Drug Guide
Octreotide Acetate
Classification
Therapeutic: Hormonal therapy; Antineoplastic agent
Pharmacological: Somatostatin analog
FDA Approved Indications
- Acromegaly
- Carcinoid tumors (including VIPomas)
- Other hormone-secreting tumors
Mechanism of Action
Octreotide mimics natural somatostatin, inhibiting the release of various hormones and peptides, thereby reducing tumor-related hormone secretion and controlling symptoms.
Dosage and Administration
Adult: Dosing varies by indication; for acromegaly, typically 50-100 mcg subcutaneously 3 times daily; for long-acting formulations, doses are individualized. Administer intramuscularly or subcutaneously as per prescribing info.

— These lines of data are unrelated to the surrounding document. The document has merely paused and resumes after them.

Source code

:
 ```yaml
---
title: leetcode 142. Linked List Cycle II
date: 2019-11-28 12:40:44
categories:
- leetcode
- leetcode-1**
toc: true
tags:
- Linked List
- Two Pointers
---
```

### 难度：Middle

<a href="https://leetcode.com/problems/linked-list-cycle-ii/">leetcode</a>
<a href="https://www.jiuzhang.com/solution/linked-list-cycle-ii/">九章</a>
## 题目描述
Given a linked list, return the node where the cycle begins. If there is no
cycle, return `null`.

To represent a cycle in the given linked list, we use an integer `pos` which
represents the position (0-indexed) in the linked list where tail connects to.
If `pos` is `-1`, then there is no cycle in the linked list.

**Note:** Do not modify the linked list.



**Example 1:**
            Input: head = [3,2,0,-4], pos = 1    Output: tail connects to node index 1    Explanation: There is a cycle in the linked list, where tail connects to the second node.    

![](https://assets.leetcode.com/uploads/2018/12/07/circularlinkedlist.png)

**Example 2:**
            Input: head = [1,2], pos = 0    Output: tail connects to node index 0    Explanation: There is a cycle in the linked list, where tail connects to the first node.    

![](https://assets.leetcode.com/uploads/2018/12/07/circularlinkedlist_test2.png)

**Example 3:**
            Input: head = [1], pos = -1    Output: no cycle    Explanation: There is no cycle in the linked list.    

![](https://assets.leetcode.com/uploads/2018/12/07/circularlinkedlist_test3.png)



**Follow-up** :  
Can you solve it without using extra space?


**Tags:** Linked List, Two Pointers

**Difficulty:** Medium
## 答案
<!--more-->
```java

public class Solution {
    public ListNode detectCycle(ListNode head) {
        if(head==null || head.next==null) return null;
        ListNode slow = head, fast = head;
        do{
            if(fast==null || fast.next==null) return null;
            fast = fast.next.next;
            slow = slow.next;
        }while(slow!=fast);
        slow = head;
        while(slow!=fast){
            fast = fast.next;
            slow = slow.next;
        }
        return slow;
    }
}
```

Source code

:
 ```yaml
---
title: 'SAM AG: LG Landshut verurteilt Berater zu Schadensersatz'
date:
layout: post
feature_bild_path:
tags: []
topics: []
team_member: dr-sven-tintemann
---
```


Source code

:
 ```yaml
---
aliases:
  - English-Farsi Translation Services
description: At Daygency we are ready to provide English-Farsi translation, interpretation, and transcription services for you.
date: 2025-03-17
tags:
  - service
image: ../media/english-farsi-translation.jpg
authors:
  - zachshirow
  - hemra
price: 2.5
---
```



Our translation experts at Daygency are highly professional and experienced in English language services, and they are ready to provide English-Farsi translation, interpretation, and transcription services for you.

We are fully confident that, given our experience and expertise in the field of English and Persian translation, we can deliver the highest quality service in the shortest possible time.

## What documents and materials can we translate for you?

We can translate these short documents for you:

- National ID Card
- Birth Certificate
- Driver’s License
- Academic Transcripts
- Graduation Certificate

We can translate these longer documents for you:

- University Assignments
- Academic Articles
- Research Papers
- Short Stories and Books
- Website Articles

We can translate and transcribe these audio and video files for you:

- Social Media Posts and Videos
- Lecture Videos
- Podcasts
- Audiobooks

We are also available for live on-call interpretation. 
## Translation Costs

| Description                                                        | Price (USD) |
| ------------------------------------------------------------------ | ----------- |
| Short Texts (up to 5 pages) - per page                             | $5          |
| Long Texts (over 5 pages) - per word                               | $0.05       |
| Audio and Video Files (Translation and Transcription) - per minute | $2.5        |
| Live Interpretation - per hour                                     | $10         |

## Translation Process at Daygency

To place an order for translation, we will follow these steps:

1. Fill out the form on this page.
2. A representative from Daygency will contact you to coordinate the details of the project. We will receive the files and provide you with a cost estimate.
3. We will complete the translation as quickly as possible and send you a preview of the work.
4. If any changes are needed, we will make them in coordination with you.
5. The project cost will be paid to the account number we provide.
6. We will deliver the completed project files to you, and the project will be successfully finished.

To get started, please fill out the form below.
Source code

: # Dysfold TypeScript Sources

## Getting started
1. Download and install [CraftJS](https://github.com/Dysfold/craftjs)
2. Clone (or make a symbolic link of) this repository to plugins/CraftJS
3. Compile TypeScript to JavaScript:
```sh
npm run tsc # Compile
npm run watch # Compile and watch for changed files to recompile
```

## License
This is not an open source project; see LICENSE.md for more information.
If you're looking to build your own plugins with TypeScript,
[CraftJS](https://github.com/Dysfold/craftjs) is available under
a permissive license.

Pediatric: Dosing based on weight and condition; consult specific guidelines.
Geriatric: Adjustments may be necessary; monitor closely due to potential increased sensitivity.
Renal Impairment: Use with caution; dose adjustments may be required.
Hepatic Impairment: No specific adjustments necessary; monitor hepatic function.
Pharmacokinetics
Absorption: Variable with subcutaneous administration; long-acting formulations provide sustained release.
Distribution: Widely distributed; protein bound approximately 55%.
Metabolism: Metabolized by enzymes in the liver; extensive first-pass effect.
Excretion: Excreted mainly in urine and feces.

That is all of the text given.